J'ai toujours eu un faible pour la musique psychédélique, et c'est d'ailleurs grâce à un morceau de ce style ( "Crazy Jane Talks to The Bishop" par A Full Moon In March) que j'ai commencé à m'intéresser à la musique norvégienne. Bonne pioche, car là-bas les artistes inspirés par le psychédélisme ne manquent pas à commencer par les plus célèbres, Motorpsycho, jusqu'aux plus obscurs (qui connait les pourtant excellents Kare Joao ?), en passant par le courant frais et naïf de l'écurie Perfect Pop, les joyaux baroques de Julian Berntzen et de Sir Haakon, ou la déclinaison plus musclée d'Amundsen et de Big Bang. Et puis il y a Dipsomaniacs, le groupe de Øyvind Holm, découverts en 1998 avec leur seconde parution "Reverb No Hollowness", et qui n'ont cessé de s'améliorer d'album en album, terminant en feu d'artifice avec les indispensables "Stethoscopic notion" (2001), leur chef d'oeuvre psychédélique, et "Praying winter" (2003), moins typé mais plus subtil, et qui contient en outre quelques unes des meilleures mélodies jamais écrites par Holm. Quelques points de repère ? Les Beatles de "Tomorrow never knows", Les Byrds de "Eight Miles high", Love sur "Alone again or", The Left Banke avec "Walk away Renee": des références qui seraient écrasantes pour beaucoup mais avec lesquelles Holm joue à armes (presque) égales. Car si le folklore (sitar, theremin, bois, cuivres et cordes) est bien là, il ne ferait pourtant pas illusion très longtemps s'il n'y avait derrière la qualité des chansons: en matière de pop là où tout commence et tout finit.

 (photo: Geir Mogen)

L'année dernière, Øyvind Holm a sorti un album solo intitulé "The vanishing act" (Cutwater Records) avec un coup de main de son voisin Bent Saether (Motorpsycho). En voici un extrait accompagné d'une sélection de titres des Dipsomaniacs, en attendant de découvrir un nouvel album prévu cet automne.

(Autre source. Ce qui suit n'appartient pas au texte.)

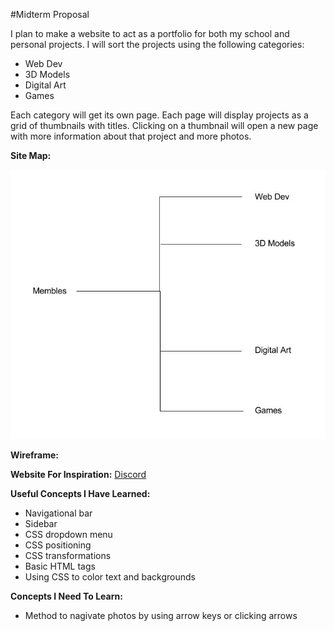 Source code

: #Midterm Proposal

I plan to make a website to act as a portfolio for both my school and personal projects. I will sort the projects using the following categories:

+ Web Dev
+ 3D Models
+ Digital Art
+ Games

Each category will get its own page. Each page will display projects as a grid of thumbnails with titles. Clicking on a thumbnail will open a new page with more information about that project and more photos.

__Site Map:__

![Site Map](https://github.com/membles/WebDevHW/blob/master/Week_4/HW%20-%20midterm%20proposal/images/sitemap.png "Site Map")

__Wireframe:__

__Website For Inspiration:__ [Discord](https://discordapp.com/)

__Useful Concepts I Have Learned:__

+ Navigational bar
+ Sidebar
+ CSS dropdown menu
+ CSS positioning
+ CSS transformations
+ Basic HTML tags
+ Using CSS to color text and backgrounds

__Concepts I Need To Learn:__

+ Method to nagivate photos by using arrow keys or clicking arrows
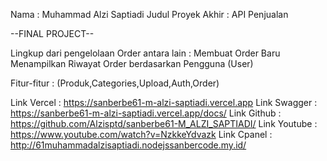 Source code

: Nama : Muhammad Alzi Saptiadi
Judul Proyek Akhir : API Penjualan

--FINAL PROJECT--

Lingkup dari pengelolaan Order antara lain :
Membuat Order Baru
Menampilkan Riwayat Order berdasarkan Pengguna (User)

Fitur-fitur  : (Produk,Categories,Upload,Auth,Order)

Link Vercel : https://sanberbe61-m-alzi-saptiadi.vercel.app
Link Swagger : https://sanberbe61-m-alzi-saptiadi.vercel.app/docs/
Link Github : https://github.com/Alzisptd/sanberbe61-M_ALZI_SAPTIADI/
Link Youtube : https://www.youtube.com/watch?v=NzkkeYdvazk
Link Cpanel : http://61muhammadalzisaptiadi.nodejssanbercode.my.id/
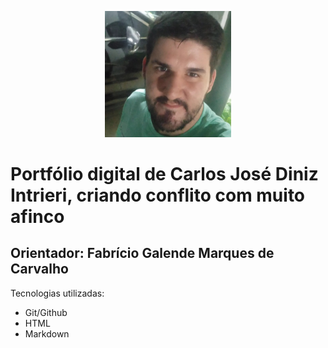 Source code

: <p align="center">
<img src="img-carlos.jpg" alt="Carlos José" width=40%>
</p>

<h1>Portfólio digital de Carlos José Diniz Intrieri, criando conflito com muito afinco</h1>

<h2>Orientador: Fabrício Galende Marques de Carvalho</h2>
<div>Tecnologias utilizadas:
<ul>
<li>Git/Github</li>
<li>HTML</li>
<li>Markdown</li>
     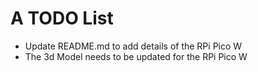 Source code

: # A TODO List

- Update README.md to add details of the RPi Pico W
- The 3d Model needs to be updated for the RPi Pico W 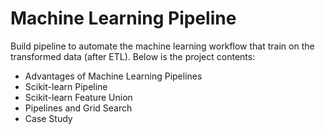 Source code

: # Machine Learning Pipeline
Build pipeline to automate the machine learning workflow that train on the transformed data (after ETL).
Below is the project contents:
+ Advantages of Machine Learning Pipelines
+ Scikit-learn Pipeline
+ Scikit-learn Feature Union
+ Pipelines and Grid Search
+ Case Study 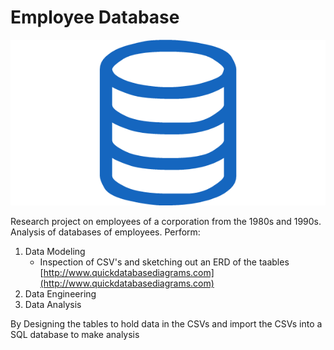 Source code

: # Employee Database

![sql.png](sql.png)

Research project on employees of a corporation from the 1980s and 1990s. 
Analysis of databases of employees.
Perform: 

  1. Data Modeling
      * Inspection of CSV's and sketching out an ERD of the taables [http://www.quickdatabasediagrams.com](http://www.quickdatabasediagrams.com)   
  2. Data Engineering
  3. Data Analysis
  
By Designing the tables to hold data in the CSVs and import the CSVs into a SQL database to make analysis
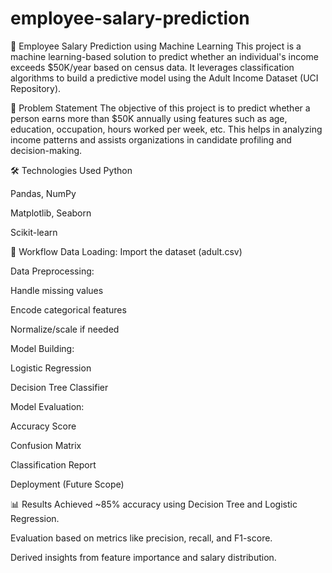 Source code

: # employee-salary-prediction

🧠 Employee Salary Prediction using Machine Learning
This project is a machine learning-based solution to predict whether an individual's income exceeds $50K/year based on census data. It leverages classification algorithms to build a predictive model using the Adult Income Dataset (UCI Repository).

📌 Problem Statement
The objective of this project is to predict whether a person earns more than $50K annually using features such as age, education, occupation, hours worked per week, etc. This helps in analyzing income patterns and assists organizations in candidate profiling and decision-making.

🛠 Technologies Used
Python

Pandas, NumPy

Matplotlib, Seaborn

Scikit-learn

🔁 Workflow
Data Loading: Import the dataset (adult.csv)

Data Preprocessing:

Handle missing values

Encode categorical features

Normalize/scale if needed

Model Building:

Logistic Regression

Decision Tree Classifier

Model Evaluation:

Accuracy Score

Confusion Matrix

Classification Report

Deployment (Future Scope)

📊 Results
Achieved ~85% accuracy using Decision Tree and Logistic Regression.

Evaluation based on metrics like precision, recall, and F1-score.

Derived insights from feature importance and salary distribution.
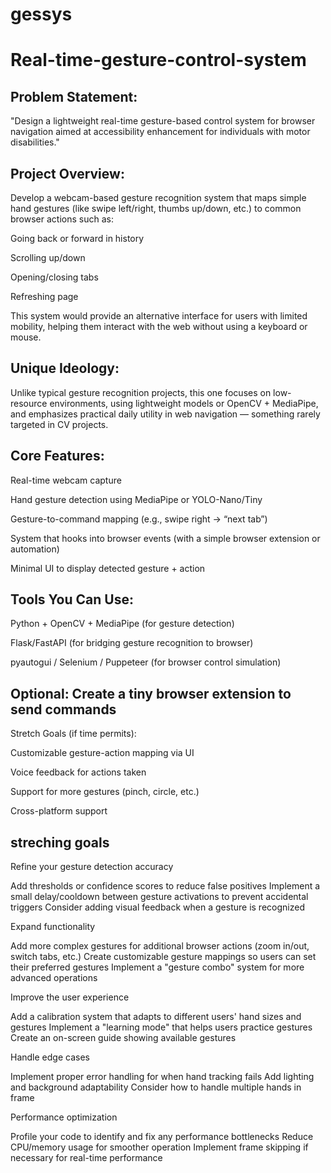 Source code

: # gessys

# Real-time-gesture-control-system


## Problem Statement:

"Design a lightweight real-time gesture-based control system for browser navigation aimed at accessibility enhancement for individuals with motor disabilities."

## Project Overview:
Develop a webcam-based gesture recognition system that maps simple hand gestures (like swipe left/right, thumbs up/down, etc.) to common browser actions such as:

Going back or forward in history

Scrolling up/down

Opening/closing tabs

Refreshing page

This system would provide an alternative interface for users with limited mobility, helping them interact with the web without using a keyboard or mouse.

## Unique Ideology:

Unlike typical gesture recognition projects, this one focuses on low-resource environments, using lightweight models or OpenCV + MediaPipe, and emphasizes practical daily utility in web navigation — something rarely targeted in CV projects.

## Core Features:

Real-time webcam capture

Hand gesture detection using MediaPipe or YOLO-Nano/Tiny

Gesture-to-command mapping (e.g., swipe right → “next tab”)

System that hooks into browser events (with a simple browser extension or automation)

Minimal UI to display detected gesture + action

## Tools You Can Use:

Python + OpenCV + MediaPipe (for gesture detection)

Flask/FastAPI (for bridging gesture recognition to browser)

pyautogui / Selenium / Puppeteer (for browser control simulation)

## Optional: Create a tiny browser extension to send commands

Stretch Goals (if time permits):

Customizable gesture-action mapping via UI

Voice feedback for actions taken

Support for more gestures (pinch, circle, etc.)

Cross-platform support


## streching goals

Refine your gesture detection accuracy

Add thresholds or confidence scores to reduce false positives
Implement a small delay/cooldown between gesture activations to prevent accidental triggers
Consider adding visual feedback when a gesture is recognized


Expand functionality

Add more complex gestures for additional browser actions (zoom in/out, switch tabs, etc.)
Create customizable gesture mappings so users can set their preferred gestures
Implement a "gesture combo" system for more advanced operations


Improve the user experience

Add a calibration system that adapts to different users' hand sizes and gestures
Implement a "learning mode" that helps users practice gestures
Create an on-screen guide showing available gestures


Handle edge cases

Implement proper error handling for when hand tracking fails
Add lighting and background adaptability
Consider how to handle multiple hands in frame


Performance optimization

Profile your code to identify and fix any performance bottlenecks
Reduce CPU/memory usage for smoother operation
Implement frame skipping if necessary for real-time performance

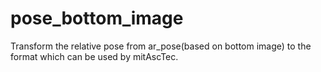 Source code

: pose_bottom_image
=========
Transform the relative pose from ar_pose(based on bottom image) to the format which can be used by mitAscTec. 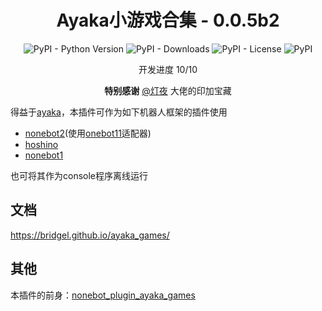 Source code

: <div align="center">

# Ayaka小游戏合集 - 0.0.5b2

![PyPI - Python Version](https://img.shields.io/pypi/pyversions/ayaka_games)
![PyPI - Downloads](https://img.shields.io/pypi/dm/ayaka_games)
![PyPI - License](https://img.shields.io/pypi/l/ayaka_games)
![PyPI](https://img.shields.io/pypi/v/ayaka_games)

开发进度 10/10

**特别感谢**  [@灯夜](https://github.com/lunexnocty/Meiri) 大佬的印加宝藏

</div>

得益于[ayaka](https://github.com/bridgeL/ayaka)，本插件可作为如下机器人框架的插件使用

- [nonebot2](https://github.com/nonebot/nonebot2)(使用[onebot11](https://github.com/nonebot/adapter-onebot)适配器)
- [hoshino](https://github.com/Ice-Cirno/HoshinoBot)
- [nonebot1](https://github.com/nonebot/nonebot)

也可将其作为console程序离线运行

## 文档

https://bridgel.github.io/ayaka_games/

## 其他

本插件的前身：[nonebot_plugin_ayaka_games](https://github.com/bridgeL/nonebot-plugin-ayaka-games)
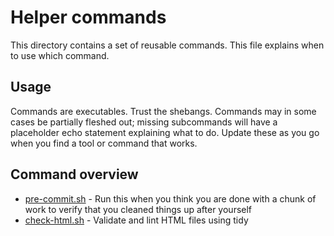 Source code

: # Helper commands

This directory contains a set of reusable commands. This file explains
when to use which command.

## Usage

Commands are executables. Trust the shebangs. Commands may in some cases
be partially fleshed out; missing subcommands will have a placeholder
echo statement explaining what to do. Update these as you go when you
find a tool or command that works.

## Command overview

* [pre-commit.sh](./pre-commit.sh) - Run this when you think you are done with a chunk of work to verify that you cleaned things up after yourself
* [check-html.sh](./check-html.sh) - Validate and lint HTML files using tidy
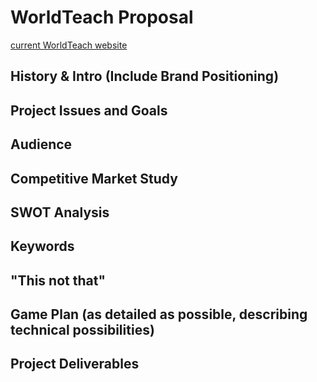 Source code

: # WorldTeach Proposal
[current WorldTeach website](http://www.worldteach.org/)

## History & Intro (Include Brand Positioning)


## Project Issues and Goals

## Audience

## Competitive Market Study

## SWOT Analysis

## Keywords

## "This not that"

## Game Plan (as detailed as possible, describing technical possibilities)

## Project Deliverables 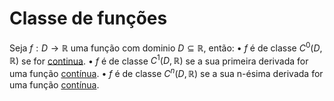 
# Classe de funções

Seja $f:D\longrightarrow\mathbb{R}$ uma função com dominio $D\subseteq\mathbb{R},$ então:
$\bullet~f$  é de classe $C^0(D,\mathbb R)$ se for [continua](Continuidade.md).
$\bullet~f$  é de classe $C^1(D,\mathbb R)$ se a sua primeira derivada for uma função [contínua](Continuidade.md).
$\bullet~f$  é de classe $C^n(D,\mathbb R)$ se a sua n-ésima derivada for uma função [contínua](Continuidade.md).
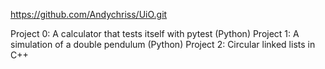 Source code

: https://github.com/Andychriss/UiO.git

Project 0: A calculator that tests itself with pytest (Python)
Project 1: A simulation of a double pendulum (Python)
Project 2: Circular linked lists in C++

OYVIND HOLM : "Salt mutated summer breeze" (96 kbps, extrait de "The vanishing act", 2005)

DIPSOMANIACS : "Read my mind (and tell me)" (96 kbps, extrait de "Praying winter", 2003)

DIPSOMANIACS : "Someday soon" (extrait de "Praying winter, 2001)

DIPSOMANIACS : "Me for one" (96 kbps, extrait de "Stethoscopic notion", 2001)

DIPSOMANIACS : "The water choir's drowning" (extrait de "Braid of knees', 1999)

Achetez les disques d'Øyvind Holm et des Dipsomaniacs. Achetez les aussi ici.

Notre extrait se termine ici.